Most of the observations using a spectrometer on a moon-like Europa are taken using sunlight that is reflected on the moon’s dayside, however, the latest results illuminate what Europa would look like in the dark.

Speaking about their observations, Murthy Gudipati, lead author of the work stated that they were able to predict that the nightside ice glow could provide more information on Europa’s surface composition. According to Gudipati, how that composition varies could give scientists clues about whether Europa has conditions that are suitable for life.

Since Europa harbours a massive interior ocean, by analysing the surface, scientists can learn more about what lies beneath.

Scientists have earlier discovered that Europa’s surface could be a mix of ice and common salts such as magnesium sulphate and sodium chloride.

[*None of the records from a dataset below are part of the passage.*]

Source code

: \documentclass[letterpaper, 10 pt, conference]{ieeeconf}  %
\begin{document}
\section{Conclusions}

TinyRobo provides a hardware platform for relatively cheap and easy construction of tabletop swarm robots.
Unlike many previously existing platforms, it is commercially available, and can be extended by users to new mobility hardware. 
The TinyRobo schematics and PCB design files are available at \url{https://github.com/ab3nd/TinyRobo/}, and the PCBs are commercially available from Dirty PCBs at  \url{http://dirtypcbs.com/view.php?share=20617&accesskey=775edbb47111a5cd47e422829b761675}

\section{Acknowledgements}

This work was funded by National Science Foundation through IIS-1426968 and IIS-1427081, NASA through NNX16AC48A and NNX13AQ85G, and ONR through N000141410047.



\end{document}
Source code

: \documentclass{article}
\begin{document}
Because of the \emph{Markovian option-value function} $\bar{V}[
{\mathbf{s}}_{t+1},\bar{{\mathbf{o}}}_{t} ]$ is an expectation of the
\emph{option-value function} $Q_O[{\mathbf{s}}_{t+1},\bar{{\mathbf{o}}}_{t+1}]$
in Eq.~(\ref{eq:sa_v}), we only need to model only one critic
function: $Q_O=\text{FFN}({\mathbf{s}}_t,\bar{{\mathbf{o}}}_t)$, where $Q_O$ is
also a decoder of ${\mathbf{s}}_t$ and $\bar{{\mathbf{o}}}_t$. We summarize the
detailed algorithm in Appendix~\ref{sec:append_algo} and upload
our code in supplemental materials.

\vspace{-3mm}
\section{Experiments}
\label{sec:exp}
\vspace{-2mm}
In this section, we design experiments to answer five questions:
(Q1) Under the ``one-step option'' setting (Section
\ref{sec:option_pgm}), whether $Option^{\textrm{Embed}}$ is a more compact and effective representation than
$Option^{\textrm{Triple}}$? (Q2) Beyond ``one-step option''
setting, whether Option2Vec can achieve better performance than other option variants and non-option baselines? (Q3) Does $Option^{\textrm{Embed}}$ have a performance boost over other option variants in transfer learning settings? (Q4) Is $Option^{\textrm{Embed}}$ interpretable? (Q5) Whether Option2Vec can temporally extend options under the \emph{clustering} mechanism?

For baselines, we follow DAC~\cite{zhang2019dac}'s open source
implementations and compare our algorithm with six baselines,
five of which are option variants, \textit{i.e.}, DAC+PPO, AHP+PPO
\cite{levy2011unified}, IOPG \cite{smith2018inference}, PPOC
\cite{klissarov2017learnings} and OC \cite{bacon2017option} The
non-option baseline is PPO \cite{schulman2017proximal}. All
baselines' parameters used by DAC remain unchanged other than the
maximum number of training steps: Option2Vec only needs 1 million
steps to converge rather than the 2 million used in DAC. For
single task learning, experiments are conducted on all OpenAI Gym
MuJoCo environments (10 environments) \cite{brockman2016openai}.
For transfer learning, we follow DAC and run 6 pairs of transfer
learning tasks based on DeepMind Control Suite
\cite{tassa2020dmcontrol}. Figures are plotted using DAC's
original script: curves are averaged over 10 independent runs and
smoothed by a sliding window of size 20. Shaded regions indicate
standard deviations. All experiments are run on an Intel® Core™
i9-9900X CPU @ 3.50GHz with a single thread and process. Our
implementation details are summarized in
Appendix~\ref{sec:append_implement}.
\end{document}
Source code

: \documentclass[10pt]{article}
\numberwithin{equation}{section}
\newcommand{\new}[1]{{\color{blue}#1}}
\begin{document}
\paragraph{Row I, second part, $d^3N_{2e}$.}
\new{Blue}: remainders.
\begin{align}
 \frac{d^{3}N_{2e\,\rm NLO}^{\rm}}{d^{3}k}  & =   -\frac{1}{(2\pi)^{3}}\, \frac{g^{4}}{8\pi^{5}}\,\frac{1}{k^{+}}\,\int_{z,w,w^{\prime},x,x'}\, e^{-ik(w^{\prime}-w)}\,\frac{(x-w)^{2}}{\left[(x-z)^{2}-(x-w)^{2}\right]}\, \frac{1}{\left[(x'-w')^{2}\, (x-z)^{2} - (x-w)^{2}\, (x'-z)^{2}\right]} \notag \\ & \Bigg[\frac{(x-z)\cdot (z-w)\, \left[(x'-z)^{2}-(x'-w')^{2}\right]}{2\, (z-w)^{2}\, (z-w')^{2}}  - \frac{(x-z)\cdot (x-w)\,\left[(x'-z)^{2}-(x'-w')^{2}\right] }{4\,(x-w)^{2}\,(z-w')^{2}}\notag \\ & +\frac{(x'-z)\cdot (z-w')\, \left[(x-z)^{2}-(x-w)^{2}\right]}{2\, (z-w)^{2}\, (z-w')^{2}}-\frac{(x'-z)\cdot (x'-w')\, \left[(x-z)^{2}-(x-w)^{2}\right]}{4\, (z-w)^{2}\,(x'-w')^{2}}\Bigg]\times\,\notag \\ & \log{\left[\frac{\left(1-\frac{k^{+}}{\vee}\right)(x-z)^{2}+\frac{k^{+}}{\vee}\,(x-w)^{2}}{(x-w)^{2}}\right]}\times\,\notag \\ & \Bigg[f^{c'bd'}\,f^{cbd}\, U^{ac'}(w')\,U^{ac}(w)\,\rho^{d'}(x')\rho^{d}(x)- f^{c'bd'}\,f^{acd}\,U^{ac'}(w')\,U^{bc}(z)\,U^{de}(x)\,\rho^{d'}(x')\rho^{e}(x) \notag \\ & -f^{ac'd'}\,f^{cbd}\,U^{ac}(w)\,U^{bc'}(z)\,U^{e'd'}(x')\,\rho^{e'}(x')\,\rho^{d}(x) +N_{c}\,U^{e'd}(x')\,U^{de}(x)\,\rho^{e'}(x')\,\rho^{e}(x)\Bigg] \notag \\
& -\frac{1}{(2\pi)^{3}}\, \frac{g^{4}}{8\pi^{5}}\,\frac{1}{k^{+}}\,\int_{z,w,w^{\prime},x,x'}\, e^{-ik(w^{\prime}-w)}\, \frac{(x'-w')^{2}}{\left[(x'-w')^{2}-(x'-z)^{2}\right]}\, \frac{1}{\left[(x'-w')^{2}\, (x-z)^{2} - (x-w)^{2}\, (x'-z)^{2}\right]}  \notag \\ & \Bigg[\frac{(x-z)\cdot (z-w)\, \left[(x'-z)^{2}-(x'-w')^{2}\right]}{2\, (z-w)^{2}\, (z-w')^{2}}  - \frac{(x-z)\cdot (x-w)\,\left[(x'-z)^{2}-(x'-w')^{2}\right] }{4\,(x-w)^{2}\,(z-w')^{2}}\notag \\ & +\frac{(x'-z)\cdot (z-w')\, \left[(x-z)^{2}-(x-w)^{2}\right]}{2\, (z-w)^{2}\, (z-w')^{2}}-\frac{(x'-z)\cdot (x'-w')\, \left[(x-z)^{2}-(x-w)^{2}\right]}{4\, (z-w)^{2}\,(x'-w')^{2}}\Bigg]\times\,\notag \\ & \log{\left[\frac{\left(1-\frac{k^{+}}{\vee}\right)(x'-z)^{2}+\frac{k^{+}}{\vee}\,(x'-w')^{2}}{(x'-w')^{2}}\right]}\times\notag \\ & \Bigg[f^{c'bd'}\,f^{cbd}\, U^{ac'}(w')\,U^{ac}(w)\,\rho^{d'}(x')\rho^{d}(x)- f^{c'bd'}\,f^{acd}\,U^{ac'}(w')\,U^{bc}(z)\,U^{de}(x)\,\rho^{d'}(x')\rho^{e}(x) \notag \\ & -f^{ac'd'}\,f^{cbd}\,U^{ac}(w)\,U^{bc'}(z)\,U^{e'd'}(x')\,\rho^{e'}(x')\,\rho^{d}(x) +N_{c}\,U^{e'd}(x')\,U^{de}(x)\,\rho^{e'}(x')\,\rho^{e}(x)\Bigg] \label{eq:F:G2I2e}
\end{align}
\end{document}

Researchers incorporated those salts into water ice under Europa-like conditions and blasted it with radiation to produce a glow. While that was not a surprise, JPL’s Bryana Henderson, who co-authored the research added that when they tried new ice compositions, the glow looked different. They pointed a spectrometer at it and each type of ice had a different spectrum.

According to researchers, Europa’s glow is caused by an entirely different mechanism.

Gudipati said that if Europa was not under radiation, it would look like our moon, dark on the shadowed side. However, because it is bombarded by radiation, it glows in the dark.

The findings were published in the journal Nature Astronomy.